‘Humans should have the right to allow their struggles have meaning again’


A new joint publication by the World Health Organization (WHO) and the Office of the United Nations High Commissioner for Human Rights (OHCHR) is calling on governments around the world to make radical reforms in mental health laws to promote human rights in order to protect the rights of everyone who interacts with mental health systems.

This publication: “Mental health, human rights and legislation: guidance and practice” offers a “blueprint” for what laws should look like and proposes steps towards establishing mental health services that are respectful of human dignity and comply with international human rights, norms and standards.

“Mental health is an integral and essential component of the right to health,” said Dr Tedros Adhanom Ghebreyesus, WHO Director-General. “This new guidance will support countries to make the changes needed to provide quality mental health care that assists a person’s recovery and respects their dignity, empowering people with mental health conditions and psychosocial disabilities to lead full and healthy lives in their communities.”

“Our ambition must be to transform mental health services, not just in their reach, but in their underlying values, so that they are truly responsive to the needs and dignity of the individual. This publication offers guidance on how a rights-based approach can support the transformation needed in mental health systems” said Volker Türk, UN High Commissioner for Human Rights.

The report states:

“Existing legislation often fails to address the social and economic factors that affect mental health, and can thereby perpetuate discrimination and human rights violations, such as denial of legal capacity, coercive practices, institutionalisation, and poor-quality care, including in mental health care settings. In response, the World Health Organisation (WHO) and the Office of the United Nations High Commissioner for Human Rights (OHCHR), among other international stakeholders, are actively advocating for a human rights approach to mental health. The international human rights framework, particularly the Convention on the Rights of Persons with Disabilities (CRPD), calls for a significant shift from biomedical approaches towards a support paradigm that promotes personhood, autonomy, and community inclusion.”

It continues:

“Legislation on mental health must therefore take a new direction away from the narrow traditional “biomedical paradigm” that has contributed to coercive and confined environments in mental health services. To achieve this and fully embrace human rights, the Guidance proposes new approaches, such as setting a clear mandate for mental health systems to adopt rights-based approaches; enabling person-centred and community-based services; raising awareness and challenging stigma; eradicating discrimination and coercion; promoting community inclusion and participation; and developing accountability measures. Any new direction requires the engagement and participation of those with lived experience, including experience of intergenerational trauma, in shaping the law to reflect and respond to their perspectives in the pursuit of recovery, reparation and healing. This collaborative approach is essential to create a mental health system that respects human rights, prioritises care and support over control, and supports individuals in achieving their full potential.”

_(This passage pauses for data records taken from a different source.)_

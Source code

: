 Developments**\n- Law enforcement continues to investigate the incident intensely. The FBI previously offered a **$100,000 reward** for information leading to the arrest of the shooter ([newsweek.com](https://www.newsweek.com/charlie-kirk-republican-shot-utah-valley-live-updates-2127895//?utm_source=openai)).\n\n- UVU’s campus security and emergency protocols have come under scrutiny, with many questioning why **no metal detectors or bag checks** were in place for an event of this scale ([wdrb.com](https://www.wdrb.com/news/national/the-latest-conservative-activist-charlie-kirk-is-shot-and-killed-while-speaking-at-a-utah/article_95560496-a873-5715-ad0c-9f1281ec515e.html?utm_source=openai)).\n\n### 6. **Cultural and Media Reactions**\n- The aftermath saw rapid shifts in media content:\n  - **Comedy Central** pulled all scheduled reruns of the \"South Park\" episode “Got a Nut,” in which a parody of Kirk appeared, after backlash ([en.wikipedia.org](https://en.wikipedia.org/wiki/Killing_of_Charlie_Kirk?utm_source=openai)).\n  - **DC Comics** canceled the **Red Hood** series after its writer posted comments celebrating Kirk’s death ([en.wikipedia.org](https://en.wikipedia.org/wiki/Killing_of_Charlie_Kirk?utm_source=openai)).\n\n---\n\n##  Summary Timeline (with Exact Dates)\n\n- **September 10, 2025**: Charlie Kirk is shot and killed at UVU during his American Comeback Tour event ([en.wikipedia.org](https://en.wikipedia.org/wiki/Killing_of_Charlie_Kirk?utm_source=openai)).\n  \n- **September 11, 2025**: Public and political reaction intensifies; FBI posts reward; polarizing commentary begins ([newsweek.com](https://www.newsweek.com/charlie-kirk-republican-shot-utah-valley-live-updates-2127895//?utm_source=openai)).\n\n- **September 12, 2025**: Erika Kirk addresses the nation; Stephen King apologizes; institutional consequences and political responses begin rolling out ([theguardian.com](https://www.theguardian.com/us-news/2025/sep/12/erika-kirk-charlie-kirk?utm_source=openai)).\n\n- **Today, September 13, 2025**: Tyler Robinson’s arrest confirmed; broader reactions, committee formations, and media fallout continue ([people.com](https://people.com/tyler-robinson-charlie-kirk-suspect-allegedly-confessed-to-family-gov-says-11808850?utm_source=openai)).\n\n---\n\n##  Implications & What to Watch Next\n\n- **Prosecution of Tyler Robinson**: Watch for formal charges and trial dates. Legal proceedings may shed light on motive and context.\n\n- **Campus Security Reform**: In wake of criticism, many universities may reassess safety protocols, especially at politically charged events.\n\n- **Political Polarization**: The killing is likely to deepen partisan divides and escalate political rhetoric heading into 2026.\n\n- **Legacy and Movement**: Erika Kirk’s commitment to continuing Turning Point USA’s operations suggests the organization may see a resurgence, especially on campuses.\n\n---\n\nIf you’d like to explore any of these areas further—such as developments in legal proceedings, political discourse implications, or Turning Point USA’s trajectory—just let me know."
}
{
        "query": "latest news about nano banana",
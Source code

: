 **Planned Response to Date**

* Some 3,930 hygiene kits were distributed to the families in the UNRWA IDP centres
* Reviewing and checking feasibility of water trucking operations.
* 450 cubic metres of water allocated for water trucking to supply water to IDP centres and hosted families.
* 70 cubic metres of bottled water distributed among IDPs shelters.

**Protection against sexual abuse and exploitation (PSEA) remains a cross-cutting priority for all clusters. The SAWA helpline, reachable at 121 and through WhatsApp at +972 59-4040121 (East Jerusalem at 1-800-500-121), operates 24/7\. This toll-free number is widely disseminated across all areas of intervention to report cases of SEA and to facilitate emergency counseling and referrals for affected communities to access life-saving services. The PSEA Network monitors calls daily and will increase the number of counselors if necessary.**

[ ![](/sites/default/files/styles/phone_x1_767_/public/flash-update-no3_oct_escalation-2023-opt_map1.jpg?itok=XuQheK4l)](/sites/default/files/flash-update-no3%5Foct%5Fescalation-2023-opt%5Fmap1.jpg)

The report was developed through extensive research and consultations, its key chapters cover the need for reform, principles and provisions for legislation, and a rights-based process. A practical checklist assists in assessing and developing legislation, while ensuring flexibility for countries to tailor efforts to specific national and local contexts. This resource is intended for legislators, policymakers, health professionals, monitoring and evaluation authorities and advocacy groups, among others.

Launched today (Mon Oct 9), by a panel of speakers, one of those (pictured) was campaigner Caroline Mazel-Carlton. She said: “Taking pills made other people feel better- they were less afraid of me. But it didn’t make me feel any better…The biomedical model, it’s not like they can tell you what’s wrong…it’s a power structure. Instead of trying to balance chemicals, it should be about building communities. Humans should have the right to allow their struggles have meaning again… Just because someone can prescribe drugs doesn’t mean they are experts on my experiences. It (the current biomedical system) is a system about power.”

Caroline Mazel-Carlton speaking at the launch of World Health Organization and the Office of the High Commissioner for Human Rights report “Mental health, human rights and legislation: guidance and practice”.

The UN/WHO report highlighted the important role media and factual information has to play in reforming mental health.

“The stigma, myths and misconceptions associated with mental health conditions and psychosocial disability can represent obstacles to the effective implementation of rights-based legislation. Hence, changing public attitudes constitutes an important component in implementing legislation. Disseminating information about mental health, including about the rights provided in new legislation, can help to change public attitudes. Public awareness programmes need to explain why a human rights-based approach is important and how it applies to every person, not only those with mental health conditions and psychosocial disabilities. The media can play a valuable role in this process, highlighting the importance of respecting the human rights of persons with lived experience and assisting in educating the public about the new approaches to mental health care and support, particularly the importance of community-based approaches.”